FOX Soccer Exclusive
Will England fold under pressure?
In the build up to a match against a Polish team that are already out (live, FOX Sports 1, Tuesday, 3 p.m. ET), with England needing a win to make sure, those nerves have manifested themselves in an impassioned debate over the swathes of tickets the Football Association has handed over to the Poles. It is a classically English diversion. Nothing like collective knicker-twisting to stir everyone up for a big game.
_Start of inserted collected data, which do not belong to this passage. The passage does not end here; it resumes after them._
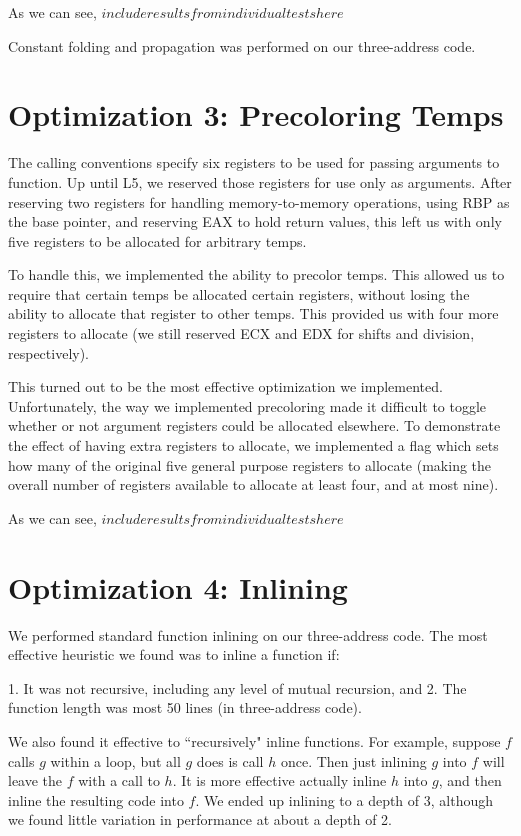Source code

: \documentclass{article}
\begin{document}
As we can see, $include results from individual tests here$

Constant folding and propagation was performed on our three-address code.

\section{Optimization 3: Precoloring Temps}

The calling conventions specify six registers to be used for passing arguments to function. Up until L5, we reserved those registers for use only as arguments. After reserving two registers for handling memory-to-memory operations, using RBP as the base pointer, and reserving EAX to hold return values, this left us with only five registers to be allocated for arbitrary temps.

To handle this, we implemented the ability to precolor temps. This allowed us to require that certain temps be allocated certain registers, without losing the ability to allocate that register to other temps. This provided us with four more registers to allocate (we still reserved ECX and EDX for shifts and division, respectively). 

This turned out to be the most effective optimization we implemented. Unfortunately, the way we implemented precoloring made it difficult to toggle whether or not argument registers could be allocated elsewhere. To demonstrate the effect of having extra registers to allocate, we implemented a flag which sets how many of the original five general purpose registers to allocate (making the overall number of registers available to allocate at least four, and at most nine).

As we can see,
 $include results from individual tests here$


\section{Optimization 4: Inlining}

We performed standard function inlining on our three-address code. The most effective heuristic we found was to inline a function if:

1. It was not recursive, including any level of mutual recursion, and
2. The function length was most 50 lines (in three-address code).

We also found it effective to ``recursively" inline functions. For example, suppose $f$ calls $g$ within a loop, but all $g$ does is call $h$ once. Then just inlining $g$ into $f$ will leave the $f$ with a call to $h$. It is more effective actually inline $h$ into $g$, and then inline the resulting code into $f$. We ended up inlining to a depth of 3, although we found little variation in performance at about a depth of 2.
\end{document}
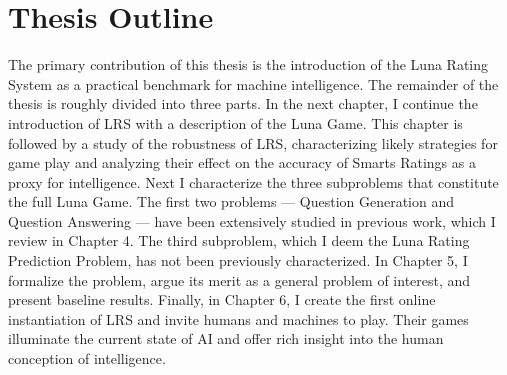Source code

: \section{Thesis Outline}
The primary contribution of this thesis is the introduction of the Luna Rating System as a practical benchmark for machine intelligence. The remainder of the thesis is roughly divided into three parts. In the next chapter, I continue the introduction of LRS with a description of the Luna Game. This chapter is followed by a study of the robustness of LRS, characterizing likely strategies for game play and analyzing their effect on the accuracy of Smarts Ratings as a proxy for intelligence. Next I characterize the three subproblems that constitute the full Luna Game. The first two problems --- Question Generation and Question Answering --- have been extensively studied in previous work, which I review in Chapter 4. The third subproblem, which I deem the Luna Rating Prediction Problem, has not been previously characterized. In Chapter 5, I formalize the problem, argue its merit as a general problem of interest, and present baseline results. Finally, in Chapter 6, I create the first online instantiation of LRS and invite humans and machines to play. Their games illuminate the current state of AI and offer rich insight into the human conception of intelligence.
The very anxious are wailing that this is supposed to be a home game, and home advantage is being relinquished by ensuring a very generous percentage of the crowd, round about 20,000, will be bellowing for England’s opponents. Those with a cooler perspective point out that if England blow it, that is more likely to be a consequence of how the likes of Robert Lewandowski plays (or, indeed, for that matter Roy Hodgson’s chosen ones) than how vocal the away support might be.
There have been times in recent years, particularly in high pressure games, where it has appeared as if the England jersey was made of chainmail rather than the latest ‘sweat-wicking mesh fabric and laser-cut perforations’. Pulling on the shirt seemed to bring a kind of heaviness to the players, as if the weight of responsibility and expectation somehow squeezes good club form away. Being able to express themselves for England when the pressure is on does not come easily.
Hodgson, who is not a panicker, does a decent job in trying to ease some of the heat that follows England around. This qualification campaign has been too tight for comfort, though, and certainly does not compare particularly impressively with most of the other group leaders in the region. The Netherlands and Germany have coasted, and scored freely. Brilliant Belgium have emerged with a new generation which brims with promise. Obdurate Italy have extended their unbeaten World Cup qualifying run to an extraordinary 39 games. Spain have not been at their finest but will come through barring an unimaginable calamity at home to Georgia and remain a strong European hope. The less heralded Bosnia-Herzegovina, Russia and Switzerland have all harvested more points than England so far.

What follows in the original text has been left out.